### Exercise directions
Each line below should be quoted exactly, please.

(Dataset entries)
----------

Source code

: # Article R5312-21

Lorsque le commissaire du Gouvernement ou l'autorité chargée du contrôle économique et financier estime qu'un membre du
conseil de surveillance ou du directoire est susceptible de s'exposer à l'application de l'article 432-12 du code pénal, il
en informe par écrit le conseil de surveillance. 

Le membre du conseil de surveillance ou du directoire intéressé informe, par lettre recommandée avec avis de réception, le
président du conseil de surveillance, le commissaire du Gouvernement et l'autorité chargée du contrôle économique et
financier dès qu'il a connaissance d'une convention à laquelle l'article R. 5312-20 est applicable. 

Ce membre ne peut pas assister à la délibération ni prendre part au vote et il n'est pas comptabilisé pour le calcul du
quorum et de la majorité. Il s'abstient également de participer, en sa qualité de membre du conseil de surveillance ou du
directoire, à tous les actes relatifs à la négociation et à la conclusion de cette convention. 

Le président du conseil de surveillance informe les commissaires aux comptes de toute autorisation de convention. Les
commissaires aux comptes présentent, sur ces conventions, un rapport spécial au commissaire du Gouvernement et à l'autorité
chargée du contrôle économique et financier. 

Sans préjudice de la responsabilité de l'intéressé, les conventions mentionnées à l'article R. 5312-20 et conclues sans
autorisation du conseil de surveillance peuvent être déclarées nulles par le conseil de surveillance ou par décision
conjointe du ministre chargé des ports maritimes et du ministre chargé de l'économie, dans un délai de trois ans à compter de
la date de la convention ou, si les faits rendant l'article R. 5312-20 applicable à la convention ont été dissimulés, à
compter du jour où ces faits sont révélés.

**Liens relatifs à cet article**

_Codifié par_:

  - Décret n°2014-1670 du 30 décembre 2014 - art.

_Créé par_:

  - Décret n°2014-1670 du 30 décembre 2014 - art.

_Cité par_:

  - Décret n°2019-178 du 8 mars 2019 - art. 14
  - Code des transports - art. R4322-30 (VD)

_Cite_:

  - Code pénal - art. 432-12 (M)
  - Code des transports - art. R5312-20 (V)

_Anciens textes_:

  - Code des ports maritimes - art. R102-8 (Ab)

----------

### Task answer
Source code

: # Article R5312-21

Lorsque le commissaire du Gouvernement ou l'autorité chargée du contrôle économique et financier estime qu'un membre du
conseil de surveillance ou du directoire est susceptible de s'exposer à l'application de l'article 432-12 du code pénal, il
en informe par écrit le conseil de surveillance. 

Le membre du conseil de surveillance ou du directoire intéressé informe, par lettre recommandée avec avis de réception, le
président du conseil de surveillance, le commissaire du Gouvernement et l'autorité chargée du contrôle économique et
financier dès qu'il a connaissance d'une convention à laquelle l'article R. 5312-20 est applicable. 

Ce membre ne peut pas assister à la délibération ni prendre part au vote et il n'est pas comptabilisé pour le calcul du
quorum et de la majorité. Il s'abstient également de participer, en sa qualité de membre du conseil de surveillance ou du
directoire, à tous les actes relatifs à la négociation et à la conclusion de cette convention. 

Le président du conseil de surveillance informe les commissaires aux comptes de toute autorisation de convention. Les
commissaires aux comptes présentent, sur ces conventions, un rapport spécial au commissaire du Gouvernement et à l'autorité
chargée du contrôle économique et financier. 

Sans préjudice de la responsabilité de l'intéressé, les conventions mentionnées à l'article R. 5312-20 et conclues sans
autorisation du conseil de surveillance peuvent être déclarées nulles par le conseil de surveillance ou par décision
conjointe du ministre chargé des ports maritimes et du ministre chargé de l'économie, dans un délai de trois ans à compter de
la date de la convention ou, si les faits rendant l'article R. 5312-20 applicable à la convention ont été dissimulés, à
compter du jour où ces faits sont révélés.

**Liens relatifs à cet article**

_Codifié par_:

  - Décret n°2014-1670 du 30 décembre 2014 - art.

_Créé par_:

  - Décret n°2014-1670 du 30 décembre 2014 - art.

_Cité par_:

  - Décret n°2019-178 du 8 mars 2019 - art. 14
  - Code des transports - art. R4322-30 (VD)

_Cite_:

  - Code pénal - art. 432-12 (M)
  - Code des transports - art. R5312-20 (V)

_Anciens textes_:

  - Code des ports maritimes - art. R102-8 (Ab)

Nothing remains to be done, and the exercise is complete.